Staff also estimated that two additional full-time staff would be needed to operate the systems, as well as $ 200,000 per year in chemicals, adding an additional $ 2 million to the current operating budget.

The final budget for construction of what is now called the South Whistler Water Supply Project will depend on the design, which itself has a budget of $ 400,000, said Virginia Cullen, executive director.

The original plan was to start design work this year, but “the cyberattack [in late April] had an impact on this; we weren’t able to get the basic data and information to the consultants when we wanted to, ”Cullen said.

“So it’s delayed, however, there is a significant amount of design work scheduled for next year that will catch up with us, and then construction will follow after that.”

In the meantime, the message to the public remains the same: the flush works.

“If everyone flushes the toilet to achieve a constant cold temperature, the water they receive through the Whistler water supply is safe and meets all the regulations we have through Vancouver Coastal Health.” , Cullen said.


Until longer term solutions are found, RMOW is also working on installing filters (at a cost of around $ 1,000 each) in each of its public buildings to reduce the amount of water wasted by flushing the taps.

The municipality has also put in place “consistent guidelines” for staff in all of its buildings regarding water rinsing procedures.

“We track who is flushing the system in the building, so it’s documented, it’s clear to anyone who comes to a faucet to understand when it’s been flushed, and potentially how long that water can stay stagnant again,” he said. Gresley-Jones said.

“So it was clearly deployed and understood by everyone in our buildings. “

Most tenants in the buildings understood the requirements, Cullen said, adding that schools and daycares have been emptying their taps since 2017.

“It’s not a new mitigation, and it’s something they already have in place, so our advice for flushing faucets was in line with existing practices,” she said.

When it comes to water wastage, the RMOW does not have a volumetric estimate of the amount of water used to flush faucets in the municipality, but “the greatest water use in Whistler continues to be irrigation, and businesses that consume a lot of water, ”added communications director Gillian Robinson.

In the case of the Public Safety Building, the Whistler RCMP chose to bring in water coolers and bottled water rather than continuously flushing the faucets, the officer in charge Insp said. Robert Dykstra.

Although the faucet flush works, the RCMP has opted for bottled water “to make it easy and convenient for the members,” Dykstra said.

“So they can just focus on their work, and of course we don’t miss anything at all times. “

After RMOW recommended that the faucets be emptied, a member of the Whistler RCMP submitted an Freedom of Information request for the KWL report.

Although not seeing the test results in advance was a bit worrying, “I think RMOW was clear in terms of recognizing that there was a problem and providing guidance to people who lived and worked in the area. the building to take care of the water problem, so I didn’t care, ”Dykstra said.

“I think we all agree that communication can be a little confusing or imperfect at times, but no, I’m happy with what RMOW has done.
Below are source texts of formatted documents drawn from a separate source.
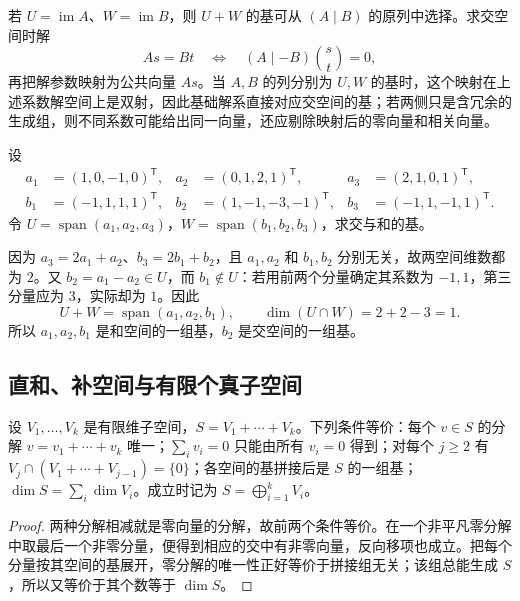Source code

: 若 $U=\operatorname{im}A$、$W=\operatorname{im}B$，则 $U+W$ 的基可从 $(A\mid B)$ 的原列中选择。求交空间时解
\begin{equation}
\label{eq:laex-intersection-system}
As=Bt\quad\Longleftrightarrow\quad (A\mid-B)\binom st=0,
\end{equation}
再把解参数映射为公共向量 $As$。当 $A,B$ 的列分别为 $U,W$ 的基时，这个映射在上述系数解空间上是双射，因此基础解系直接对应交空间的基；若两侧只是含冗余的生成组，则不同系数可能给出同一向量，还应剔除映射后的零向量和相关向量。

\begin{example}
\label{ex:laex-intersection}
设
\[
\begin{aligned}
a_1&=(1,0,-1,0)^{\mathsf T},&a_2&=(0,1,2,1)^{\mathsf T},&a_3&=(2,1,0,1)^{\mathsf T},\\
b_1&=(-1,1,1,1)^{\mathsf T},&b_2&=(1,-1,-3,-1)^{\mathsf T},&b_3&=(-1,1,-1,1)^{\mathsf T}.
\end{aligned}
\]
令 $U=\operatorname{span}(a_1,a_2,a_3)$，$W=\operatorname{span}(b_1,b_2,b_3)$，求交与和的基。
\end{example}

\begin{solve}
因为 $a_3=2a_1+a_2$、$b_3=2b_1+b_2$，且 $a_1,a_2$ 和 $b_1,b_2$ 分别无关，故两空间维数都为 $2$。又 $b_2=a_1-a_2\in U$，而 $b_1\notin U$：若用前两个分量确定其系数为 $-1,1$，第三分量应为 $3$，实际却为 $1$。因此
\[
U+W=\operatorname{span}(a_1,a_2,b_1),\qquad
\dim(U\cap W)=2+2-3=1.
\]
所以 $a_1,a_2,b_1$ 是和空间的一组基，$b_2$ 是交空间的一组基。
\end{solve}

\subsection{直和、补空间与有限个真子空间}

\begin{proposition}
\label{prop:laex-direct-sum}
设 $V_1,\ldots,V_k$ 是有限维子空间，$S=V_1+\cdots+V_k$。下列条件等价：每个 $v\in S$ 的分解 $v=v_1+\cdots+v_k$ 唯一；$\sum_i v_i=0$ 只能由所有 $v_i=0$ 得到；对每个 $j\ge2$ 有 $V_j\cap(V_1+\cdots+V_{j-1})=\{0\}$；各空间的基拼接后是 $S$ 的一组基；$\dim S=\sum_i\dim V_i$。成立时记为 $S=\bigoplus_{i=1}^k V_i$。
\end{proposition}

\begin{proof}
两种分解相减就是零向量的分解，故前两个条件等价。在一个非平凡零分解中取最后一个非零分量，便得到相应的交中有非零向量，反向移项也成立。把每个分量按其空间的基展开，零分解的唯一性正好等价于拼接组无关；该组总能生成 $S$，所以又等价于其个数等于 $\dim S$。
\end{proof}


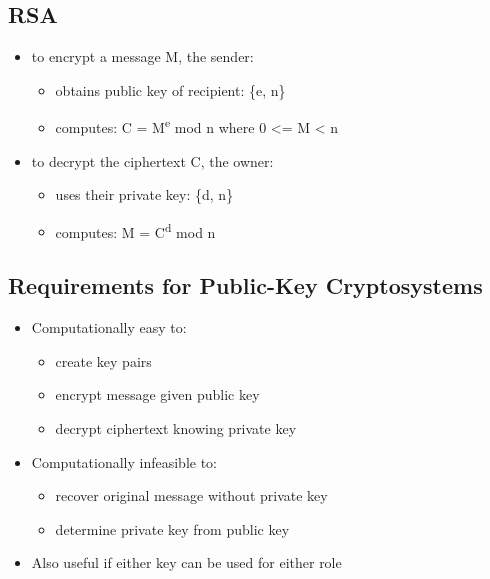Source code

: \documentclass[11pt]{article}
\begin{document}
\subsection{RSA}
\label{sec:org199b041}
\begin{itemize}
\item to encrypt a message M, the sender:
\begin{itemize}
\item obtains public key of recipient: \{e, n\}
\item computes: C = M\textsuperscript{e} mod n where 0 <= M < n
\end{itemize}
\item to decrypt the ciphertext C, the owner:
\begin{itemize}
\item uses their private key: \{d, n\}
\item computes: M = C\textsuperscript{d} mod n
\end{itemize}
\end{itemize}
\subsection{Requirements for Public-Key Cryptosystems}
\label{sec:org344598f}
\begin{itemize}
\item Computationally easy to:
\begin{itemize}
\item create key pairs
\item encrypt message given public key
\item decrypt ciphertext knowing private key
\end{itemize}
\item Computationally infeasible to:
\begin{itemize}
\item recover original message without private key
\item determine private key from public key
\end{itemize}
\item Also useful if either key can be used for either role
\end{itemize}
\end{document}
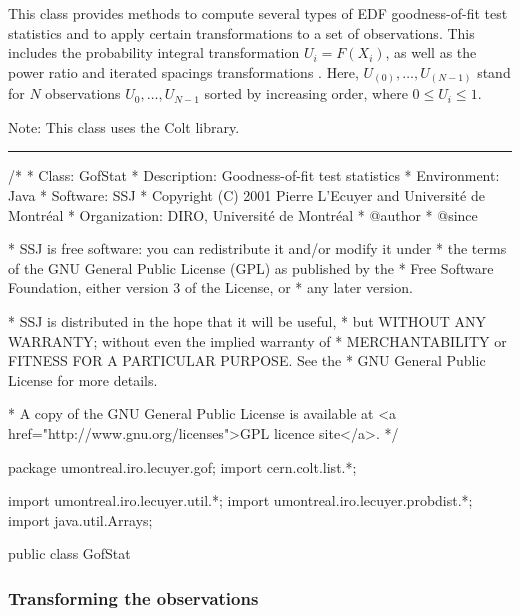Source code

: 
This class provides methods to compute several types of EDF goodness-of-fit
test statistics and to apply certain transformations to a set of
observations.  This includes the probability integral transformation
$U_i = F(X_i)$, as well as the power ratio and iterated spacings
transformations \cite{tSTE86a}. Here, $U_{(0)}, \dots, U_{(N-1)}$ stand
for $N$ observations $U_0,\dots,U_{N-1}$ sorted by increasing order, where
$0\le U_i\le 1$.

Note: This class uses the Colt library.

\bigskip\hrule

\begin{code}
\begin{hide}
/*
 * Class:        GofStat
 * Description:  Goodness-of-fit test statistics
 * Environment:  Java
 * Software:     SSJ
 * Copyright (C) 2001  Pierre L'Ecuyer and Université de Montréal
 * Organization: DIRO, Université de Montréal
 * @author
 * @since

 * SSJ is free software: you can redistribute it and/or modify it under
 * the terms of the GNU General Public License (GPL) as published by the
 * Free Software Foundation, either version 3 of the License, or
 * any later version.

 * SSJ is distributed in the hope that it will be useful,
 * but WITHOUT ANY WARRANTY; without even the implied warranty of
 * MERCHANTABILITY or FITNESS FOR A PARTICULAR PURPOSE.  See the
 * GNU General Public License for more details.

 * A copy of the GNU General Public License is available at
   <a href="http://www.gnu.org/licenses">GPL licence site</a>.
 */
\end{hide}
package umontreal.iro.lecuyer.gof;
   import cern.colt.list.*;
\begin{hide}
import umontreal.iro.lecuyer.util.*;
import umontreal.iro.lecuyer.probdist.*;
import java.util.Arrays;\end{hide}

public class GofStat\begin{hide} {
   private GofStat() {}
\end{hide}
\end{code}

\subsubsection*{Transforming the observations}

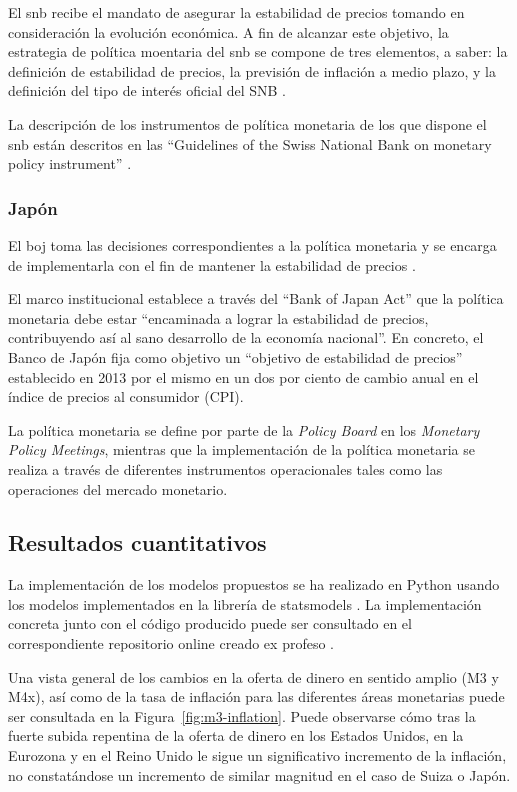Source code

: \documentclass[titlepage, 12pt]{article}
\begin{document}
El \acrfull{snb} recibe el mandato de asegurar la estabilidad de precios tomando en consideración la evolución económica. A fin de alcanzar este objetivo, la estrategia de política moentaria del \acrshort{snb} se compone de tres elementos, a saber: la definición de estabilidad de precios, la previsión de inflación a medio plazo, y la definición del tipo de interés oficial del SNB \autocite{snb2024a}.

La descripción de los instrumentos de política monetaria de los que dispone el \acrshort{snb} están descritos en las \enquote{Guidelines of the Swiss National Bank on monetary policy instrument} \autocite{snb2024b}.

\subsubsection{Japón}
El \acrfull{boj} toma las decisiones correspondientes a la política monetaria y se encarga de implementarla con el fin de mantener la estabilidad de precios \autocite{boj2024a}.

El marco institucional establece a través del \enquote{Bank of Japan Act} que la política monetaria debe estar \enquote{encaminada a lograr la estabilidad de precios, contribuyendo así al sano desarrollo de la economía nacional}. En concreto, el Banco de Japón fija como objetivo un \enquote{objetivo de estabilidad de precios} establecido en 2013 por el mismo en un dos por ciento de cambio anual en el índice de precios al consumidor (CPI).

La política monetaria se define por parte de la \textit{Policy Board} en los \textit{Monetary Policy Meetings}, mientras que la implementación de la política monetaria se realiza a través de diferentes instrumentos operacionales tales como las operaciones del mercado monetario.

\subsection{Resultados cuantitativos}
La implementación de los modelos propuestos se ha realizado en Python usando los modelos implementados en la librería de statsmodels \autocite{statsmodels2024a}. La implementación concreta junto con el código producido puede ser consultado en el correspondiente repositorio online creado ex profeso \autocite{github2024}.

Una vista general de los cambios en la oferta de dinero en sentido amplio (M3 y M4x), así como de la tasa de inflación para las diferentes áreas monetarias puede ser consultada en la Figura~\ref{fig:m3-inflation}. Puede observarse cómo tras la fuerte subida repentina de la oferta de dinero en los Estados Unidos, en la Eurozona y en el Reino Unido le sigue un significativo incremento de la inflación, no constatándose un incremento de similar magnitud en el caso de Suiza o Japón.
\end{document}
I would have liked to see [the report] at first, but we got to this point.

After seeing the results, the RCMP also conducted water tests in the homes they have for members and found high levels of lead and copper similar to those seen in the public security building, said Dykstra.

“So we provided bottled water to the homes where it was a problem,” he said, adding that the RCMP were also working on installing reverse osmosis systems in the homes.

Prick requested a copy of the KWL report, which RMOW provided, along with a technical briefing.

Although it was shared with the board via a verbal briefing, it was not presented in a public meeting, “because it essentially confirmed what we already knew,” Cullen said.

“The only change was the time it took to reach a constant temperature, and that wouldn’t have changed any of the guidelines we had already provided to the public.”

Find more information at Whistler.ca/drinkingwater.